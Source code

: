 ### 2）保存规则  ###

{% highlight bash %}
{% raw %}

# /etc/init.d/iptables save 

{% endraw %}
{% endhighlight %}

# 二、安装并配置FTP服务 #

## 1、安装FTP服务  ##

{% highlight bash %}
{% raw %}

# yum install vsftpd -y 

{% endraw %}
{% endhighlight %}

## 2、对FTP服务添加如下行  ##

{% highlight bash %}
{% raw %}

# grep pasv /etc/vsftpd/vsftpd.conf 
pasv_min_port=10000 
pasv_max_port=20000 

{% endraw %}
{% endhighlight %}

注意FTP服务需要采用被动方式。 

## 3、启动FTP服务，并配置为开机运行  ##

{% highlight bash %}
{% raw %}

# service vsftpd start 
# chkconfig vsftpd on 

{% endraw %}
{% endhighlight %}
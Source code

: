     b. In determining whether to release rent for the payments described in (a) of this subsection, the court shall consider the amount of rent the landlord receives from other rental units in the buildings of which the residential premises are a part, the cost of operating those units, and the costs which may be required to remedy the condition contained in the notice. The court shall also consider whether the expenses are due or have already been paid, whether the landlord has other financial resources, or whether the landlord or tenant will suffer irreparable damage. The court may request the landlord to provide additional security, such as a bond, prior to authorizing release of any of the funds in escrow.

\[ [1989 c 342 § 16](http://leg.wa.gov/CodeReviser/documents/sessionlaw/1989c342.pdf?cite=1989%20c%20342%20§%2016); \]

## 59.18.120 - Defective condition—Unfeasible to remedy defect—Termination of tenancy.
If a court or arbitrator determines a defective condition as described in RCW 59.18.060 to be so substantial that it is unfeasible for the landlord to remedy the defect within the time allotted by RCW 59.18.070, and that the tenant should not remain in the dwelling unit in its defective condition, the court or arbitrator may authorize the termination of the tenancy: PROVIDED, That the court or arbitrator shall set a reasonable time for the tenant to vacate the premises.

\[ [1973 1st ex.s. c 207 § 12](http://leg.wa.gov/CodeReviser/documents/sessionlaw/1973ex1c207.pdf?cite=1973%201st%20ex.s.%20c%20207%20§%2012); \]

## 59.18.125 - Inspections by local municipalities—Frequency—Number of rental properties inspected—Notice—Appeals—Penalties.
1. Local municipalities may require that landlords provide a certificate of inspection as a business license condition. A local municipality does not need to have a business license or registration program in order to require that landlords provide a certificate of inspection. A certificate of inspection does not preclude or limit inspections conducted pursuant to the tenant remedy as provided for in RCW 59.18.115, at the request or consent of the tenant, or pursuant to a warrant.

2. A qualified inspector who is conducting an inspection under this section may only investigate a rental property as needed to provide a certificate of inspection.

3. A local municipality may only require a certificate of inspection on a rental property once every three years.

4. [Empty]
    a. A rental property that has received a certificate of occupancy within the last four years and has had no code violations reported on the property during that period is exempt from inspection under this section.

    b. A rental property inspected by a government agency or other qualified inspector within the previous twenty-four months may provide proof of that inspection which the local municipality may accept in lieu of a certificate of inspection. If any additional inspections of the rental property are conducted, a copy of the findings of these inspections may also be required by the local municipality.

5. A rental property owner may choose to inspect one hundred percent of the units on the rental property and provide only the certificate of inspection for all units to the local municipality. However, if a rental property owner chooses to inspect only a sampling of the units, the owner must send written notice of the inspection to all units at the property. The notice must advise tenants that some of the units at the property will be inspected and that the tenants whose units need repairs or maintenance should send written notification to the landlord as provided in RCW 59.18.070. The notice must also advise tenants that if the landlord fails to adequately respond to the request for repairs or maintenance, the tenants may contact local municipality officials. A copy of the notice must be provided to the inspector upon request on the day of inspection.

::::

Write out every record again, exactly as it was written.

Source code

: ### 2）保存规则  ###

{% highlight bash %}
{% raw %}

# /etc/init.d/iptables save 

{% endraw %}
{% endhighlight %}

# 二、安装并配置FTP服务 #

## 1、安装FTP服务  ##

{% highlight bash %}
{% raw %}

# yum install vsftpd -y 

{% endraw %}
{% endhighlight %}

## 2、对FTP服务添加如下行  ##

{% highlight bash %}
{% raw %}

# grep pasv /etc/vsftpd/vsftpd.conf 
pasv_min_port=10000 
pasv_max_port=20000 

{% endraw %}
{% endhighlight %}

注意FTP服务需要采用被动方式。 

## 3、启动FTP服务，并配置为开机运行  ##

{% highlight bash %}
{% raw %}

# service vsftpd start 
# chkconfig vsftpd on 

{% endraw %}
{% endhighlight %}
Source code

:     b. In determining whether to release rent for the payments described in (a) of this subsection, the court shall consider the amount of rent the landlord receives from other rental units in the buildings of which the residential premises are a part, the cost of operating those units, and the costs which may be required to remedy the condition contained in the notice. The court shall also consider whether the expenses are due or have already been paid, whether the landlord has other financial resources, or whether the landlord or tenant will suffer irreparable damage. The court may request the landlord to provide additional security, such as a bond, prior to authorizing release of any of the funds in escrow.

\[ [1989 c 342 § 16](http://leg.wa.gov/CodeReviser/documents/sessionlaw/1989c342.pdf?cite=1989%20c%20342%20§%2016); \]

## 59.18.120 - Defective condition—Unfeasible to remedy defect—Termination of tenancy.
If a court or arbitrator determines a defective condition as described in RCW 59.18.060 to be so substantial that it is unfeasible for the landlord to remedy the defect within the time allotted by RCW 59.18.070, and that the tenant should not remain in the dwelling unit in its defective condition, the court or arbitrator may authorize the termination of the tenancy: PROVIDED, That the court or arbitrator shall set a reasonable time for the tenant to vacate the premises.

\[ [1973 1st ex.s. c 207 § 12](http://leg.wa.gov/CodeReviser/documents/sessionlaw/1973ex1c207.pdf?cite=1973%201st%20ex.s.%20c%20207%20§%2012); \]

## 59.18.125 - Inspections by local municipalities—Frequency—Number of rental properties inspected—Notice—Appeals—Penalties.
1. Local municipalities may require that landlords provide a certificate of inspection as a business license condition. A local municipality does not need to have a business license or registration program in order to require that landlords provide a certificate of inspection. A certificate of inspection does not preclude or limit inspections conducted pursuant to the tenant remedy as provided for in RCW 59.18.115, at the request or consent of the tenant, or pursuant to a warrant.

2. A qualified inspector who is conducting an inspection under this section may only investigate a rental property as needed to provide a certificate of inspection.

3. A local municipality may only require a certificate of inspection on a rental property once every three years.

4. [Empty]
    a. A rental property that has received a certificate of occupancy within the last four years and has had no code violations reported on the property during that period is exempt from inspection under this section.

    b. A rental property inspected by a government agency or other qualified inspector within the previous twenty-four months may provide proof of that inspection which the local municipality may accept in lieu of a certificate of inspection. If any additional inspections of the rental property are conducted, a copy of the findings of these inspections may also be required by the local municipality.

5. A rental property owner may choose to inspect one hundred percent of the units on the rental property and provide only the certificate of inspection for all units to the local municipality. However, if a rental property owner chooses to inspect only a sampling of the units, the owner must send written notice of the inspection to all units at the property. The notice must advise tenants that some of the units at the property will be inspected and that the tenants whose units need repairs or maintenance should send written notification to the landlord as provided in RCW 59.18.070. The notice must also advise tenants that if the landlord fails to adequately respond to the request for repairs or maintenance, the tenants may contact local municipality officials. A copy of the notice must be provided to the inspector upon request on the day of inspection.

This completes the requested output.